Artista plástico leva chá alucinógeno a ritual no Instituto Tomie Ohtake; repórter da Folha relata sua experiência

ANNA VIRGINIA BALLOUSSIER DE SÃO PAULO

No princípio, era um legítimo programa de índio.

O artista plástico Ernesto Neto, 50, importou do Acre para o Instituto Tomie Ohtake um "ritual terapêutico" com ayahuasca do povo indígena Huni Kuin, na noite deste domingo (17).

Preparado com planta e cipó amazônicos, o chá alucinógeno é o mesmo de religiões como o Santo Daime.

Após levar a proposta ao Guggenheim de Bilbao (Espanha), teve apoio dos curadores da mostra "Histórias Mestiças" para montar uma cabana branca no segundo andar do espaço, na zona oeste de SP. Duas dezenas de pessoas se registraram para participar da cerimônia.

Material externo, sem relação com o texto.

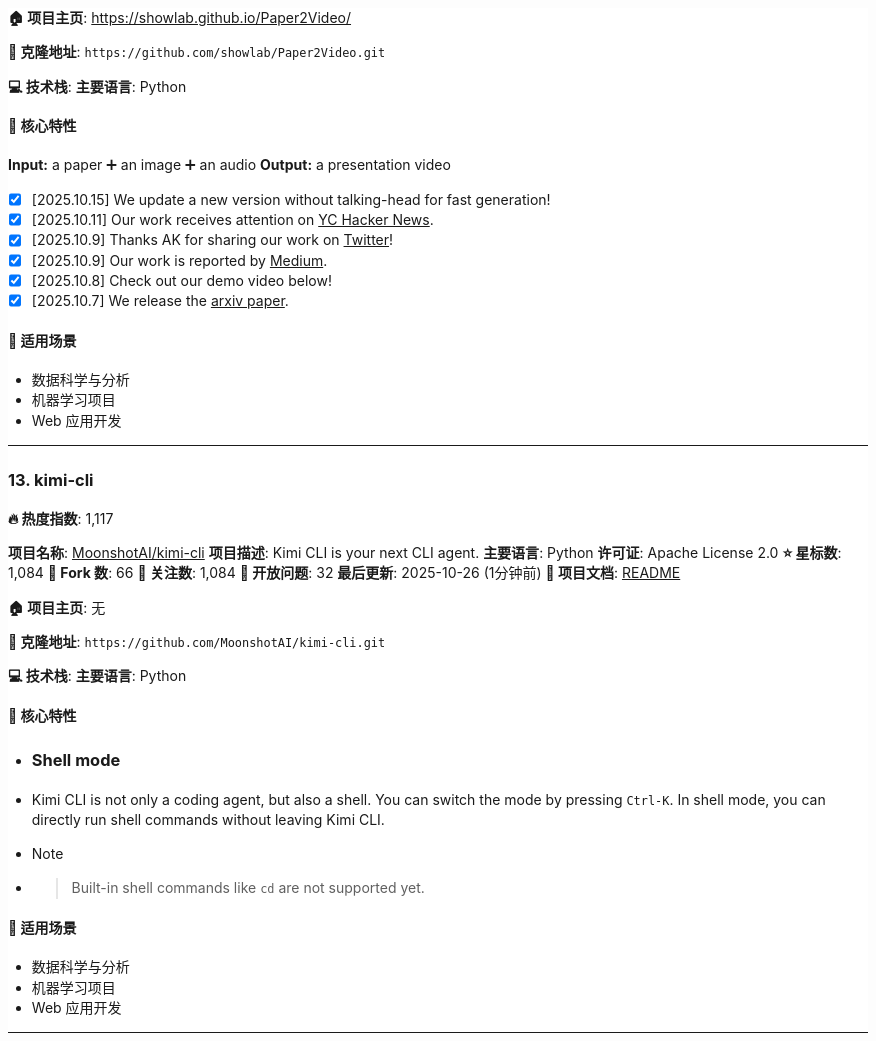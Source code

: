 **🏠 项目主页**: https://showlab.github.io/Paper2Video/

**📂 克隆地址**: `https://github.com/showlab/Paper2Video.git`

**💻 技术栈**: **主要语言**: Python

#### 🎯 核心特性
**Input:** a paper ➕ an image ➕ an audio
**Output:** a presentation video
- [x] [2025.10.15] We update a new version without talking-head for fast generation!
- [x] [2025.10.11] Our work receives attention on [YC Hacker News](https://news.ycombinator.com/item?id=45553701).
- [x] [2025.10.9] Thanks AK for sharing our work on [Twitter](https://x.com/_akhaliq/status/1976099830004072849)!
- [x] [2025.10.9] Our work is reported by [Medium](https://medium.com/@dataism/how-ai-learned-to-make-scientific-videos-from-slides-to-a-talking-head-0d807e491b27).
- [x] [2025.10.8] Check out our demo video below!
- [x] [2025.10.7] We release the [arxiv paper](https://arxiv.org/abs/2510.05096).

#### 🎨 适用场景
- 数据科学与分析
- 机器学习项目
- Web 应用开发

---

### 13. kimi-cli

**🔥 热度指数**: 1,117

**项目名称**: [MoonshotAI/kimi-cli](https://github.com/MoonshotAI/kimi-cli)
**项目描述**: Kimi CLI is your next CLI agent.
**主要语言**: Python
**许可证**: Apache License 2.0
**⭐ 星标数**: 1,084
**🍴 Fork 数**: 66
**👀 关注数**: 1,084
**🐛 开放问题**: 32
**最后更新**: 2025-10-26 (1分钟前)
**📖 项目文档**: [README](3ziye-20251026-python/13-kimi-cli-Readme.md)

**🏠 项目主页**: 无

**📂 克隆地址**: `https://github.com/MoonshotAI/kimi-cli.git`

**💻 技术栈**: **主要语言**: Python

#### 🎯 核心特性
- ### Shell mode
- Kimi CLI is not only a coding agent, but also a shell. You can switch the mode by pressing `Ctrl-K`. In shell mode, you can directly run shell commands without leaving Kimi CLI.
- > [!NOTE]
- > Built-in shell commands like `cd` are not supported yet.

#### 🎨 适用场景
- 数据科学与分析
- 机器学习项目
- Web 应用开发

---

Eu fui uma delas.

O ritual foi liderado por um pajé com cocar amarelo, Yawa Bane, 31. Entre "nauás", os brancos, ele é chamado de Leopardo. "Leo" tem fotos no Facebook pintando o rosto de "supernauás" na Noruega.

Era perto da meia-noite quando virei meu copinho de ayahuasca. É um líquido marrom. O cheiro lembrava Yakult com barbecue. Panos com cravo caíam do teto na forma de gotas, e 25 almofadas de babados amarelos formavam um círculo no centro.

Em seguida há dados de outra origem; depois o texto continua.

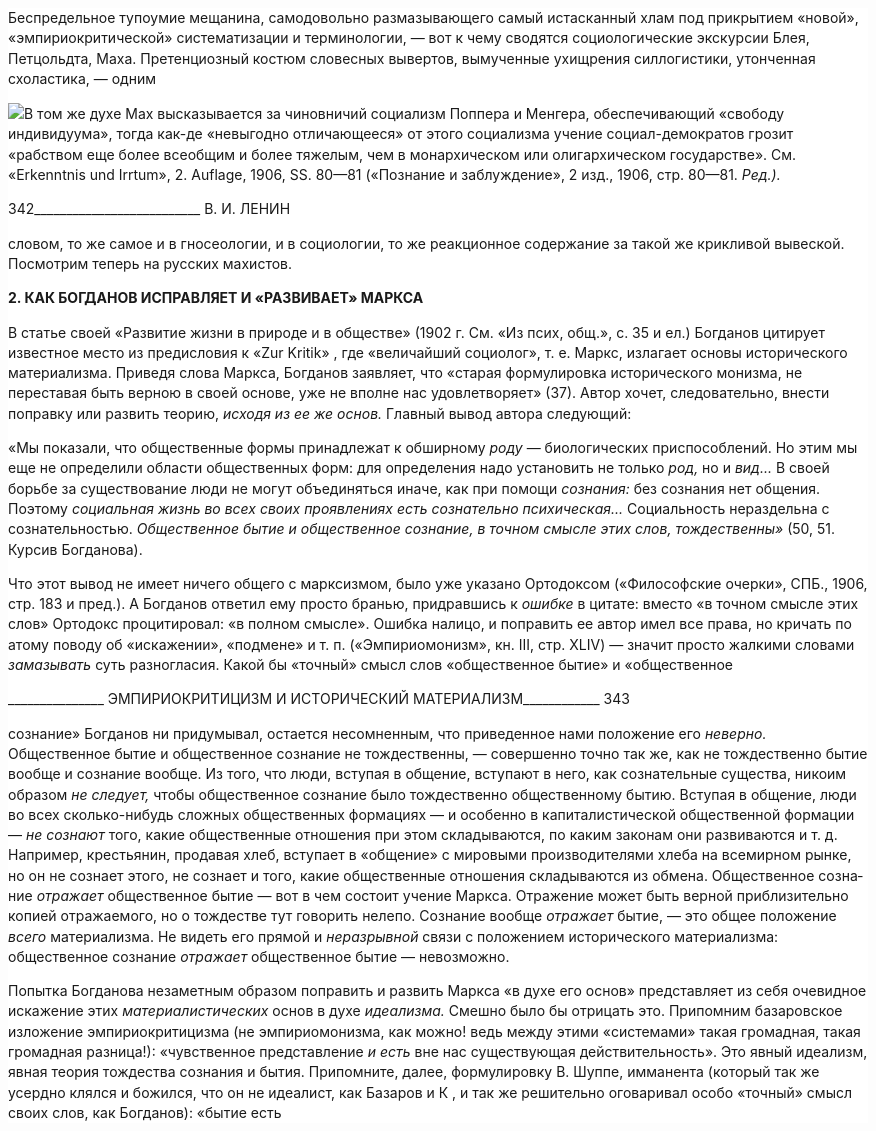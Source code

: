 Беспредельное тупоумие мещанина, самодовольно размазывающего самый истас­канный хлам под прикрытием «новой», «эмпириокритической» систематизации и тер­минологии, — вот к чему сводятся социологические экскурсии Блея, Петцольдта, Маха. Претенциозный костюм словесных вывертов, вымученные ухищрения силлогистики, утонченная схоластика, — одним

![](file:///C:/Users/bot32/AppData/Local/Temp/msohtmlclip1/01/clip_image001.png)В том же духе Мах высказывается за чиновничий социализм Поппера и Менгера, обеспечивающий «свободу индивидуума», тогда как-де «невыгодно отличающееся» от этого социализма учение социал-демократов грозит «рабством еще более всеобщим и более тяжелым, чем в монархическом или олигар­хическом государстве». См. «Erkenntnis und Irrtum», 2. Auflage, 1906, SS. 80—81 («Познание и заблужде­ние», 2 изд., 1906, стр. 80—81. _Ред.)._

  

342__________________________ В. И. ЛЕНИН

словом, то же самое и в гносеологии, и в социологии, то же реакционное содержание за такой же крикливой вывеской. Посмотрим теперь на русских махистов.

**2. КАК БОГДАНОВ ИСПРАВЛЯЕТ И «РАЗВИВАЕТ» МАРКСА**

В статье своей «Развитие жизни в природе и в обществе» (1902 г. См. «Из псих, общ.», с. 35 и ел.) Богданов цитирует известное место из предисловия к «Zur Kritik» , где «величайший социолог», т. е. Маркс, излагает основы исторического материализма. Приведя слова Маркса, Богданов заявляет, что «старая формулировка исторического монизма, не переставая быть верною в своей основе, уже не вполне нас удовлетворяет» (37). Автор хочет, следовательно, внести поправку или развить теорию, _исходя из ее же основ._ Главный вывод автора следующий:

«Мы показали, что общественные формы принадлежат к обширному _роду_ — биоло­гических приспособлений. Но этим мы еще не определили области общественных форм: для определения надо установить не только _род,_ но и _вид..._ В своей борьбе за существование люди не могут объединяться иначе, как при помощи _сознания:_ без соз­нания нет общения. Поэтому _социальная жизнь во всех своих проявлениях есть созна­тельно психическая..._ Социальность нераздельна с сознательностью. _Общественное_ _бытие и общественное сознание, в точном смысле этих слов, тождественны»_ (50, 51. Курсив Богданова).

Что этот вывод не имеет ничего общего с марксизмом, было уже указано Ортодок­сом («Философские очерки», СПБ., 1906, стр. 183 и пред.). А Богданов ответил ему просто бранью, придравшись к _ошибке_ в цитате: вместо «в точном смысле этих слов» Ортодокс процитировал: «в полном смысле». Ошибка налицо, и поправить ее автор имел все права, но кричать по атому поводу об «искажении», «подмене» и т. п. («Эмпи­риомонизм», кн. III, стр. XLIV) — значит просто жалкими словами _замазывать_ суть разногласия. Какой бы «точный» смысл слов «общественное бытие» и «общественное

  

_______________ ЭМПИРИОКРИТИЦИЗМ И ИСТОРИЧЕСКИЙ МАТЕРИАЛИЗМ____________ 343

сознание» Богданов ни придумывал, остается несомненным, что приведенное нами по­ложение его _неверно._ Общественное бытие и общественное сознание не тождественны, — совершенно точно так же, как не тождественно бытие вообще и сознание вообще. Из того, что люди, вступая в общение, вступают в него, как сознательные существа, нико­им образом _не следует,_ чтобы общественное сознание было тождественно обществен­ному бытию. Вступая в общение, люди во всех сколько-нибудь сложных общественных формациях — и особенно в капиталистической общественной формации — _не сознают_ того, какие общественные отношения при этом складываются, по каким законам они развиваются и т. д. Например, крестьянин, продавая хлеб, вступает в «общение» с ми­ровыми производителями хлеба на всемирном рынке, но он не сознает этого, не сознает и того, какие общественные отношения складываются из обмена. Общественное созна­ние _отражает_ общественное бытие — вот в чем состоит учение Маркса. Отражение может быть верной приблизительно копией отражаемого, но о тождестве тут говорить нелепо. Сознание вообще _отражает_ бытие, — это общее положение _всего_ материа­лизма. Не видеть его прямой и _неразрывной_ связи с положением исторического мате­риализма: общественное сознание _отражает_ общественное бытие — невозможно.

Попытка Богданова незаметным образом поправить и развить Маркса «в духе его основ» представляет из себя очевидное искажение этих _материалистических_ основ в духе _идеализма._ Смешно было бы отрицать это. Припомним базаровское изложение эмпириокритицизма (не эмпириомонизма, как можно! ведь между этими «системами» такая громадная, такая громадная разница!): «чувственное представление _и есть_ вне нас существующая действительность». Это явный идеализм, явная теория тождества сознания и бытия. Припомните, далее, формулировку В. Шуппе, имманента (который так же усердно клялся и божился, что он не идеалист, как Базаров и К , и так же реши­тельно оговаривал особо «точный» смысл своих слов, как Богданов): «бытие есть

Para quem é tomado pela "força" (o efeito da dose), o resto é história. Na minha, xamãs rebolam num cabaré e são atingidos por raios dourados --juro que aconteceu.

ÁRVORE

Antes de a luz apagar e a mente acender, o artista responsável pela instalação, Ernesto, me falava sobre "valorizar a cultura indígena".

Com colar de miçangas, inalava rapé (plantas e tabaco moído) com uma pazinha de casca de árvore e me contava que, em 2013, após seu primeiro trago do chá, viu sua mulher flutuar no espaço --jura que aconteceu.

Ele batizou a obra de "Em Busca do Sagrado" e explicou a jiboia desenhada no pano branco: é ela a "força" que te guia na jornada.

Três horas depois, o artista rastejava de quatro pela cabana, atrás de um chocalho de tampas de garrafa PET. Instantes depois, segurou meu rosto com as duas mãos: "Você está linda".

A vida pode mesmo ser linda sob o domínio da ayahuasca. Há um mês tomei o primeiro gole, num encontro da União do Vegetal (grupo com elementos do cristianismo).

Pétalas douradas caíam enquanto eu falava telepaticamente com um amigo filipino --que não era meu amigo nem filipino, e sim um japonês cutucando a orelha de outro homem para "tirar um pouquinho de amor de lá".

Chorei de verdade ao ouvir Gal Costa cantando "Força Estranha". Mais estranho ainda: vi os Simpsons ali na minha frente, junto com a musiquinha do desenho.

Lembro do pavor de nunca mais voltar daquela loucura. Olhava o relógio. O ponteiro era o homenzinho do Johnnie Walker correndo em círculos.

Senti vontade de vomitar, efeito colateral comum. Me tranquilizavam: não se passa mal, "passa o mal ao lidar com emoções profundas".

LIMPEZA

No Tomie Ohtake, havia três baldes azuis "para fazer a limpeza". Mas desta vez mal percebi a "força". No início do ritual, o mundo se transformou em luzes azuis como as do filme "Tron". Senti algo tremer, como num terremoto com chão de gelatina de uva.

Meu cérebro traduzia cânticos do pajé, numa língua indígena, para "djavanês", formando frases como "o tabule sambou na estrela do mar".

Comigo, parou por aí. Após uma crise de choro, uma galerista dizia estar "curada". Um homem viu o ambiente coberto de cobras coloridas.

Seis da manhã. O sol nascia, mas não falou comigo.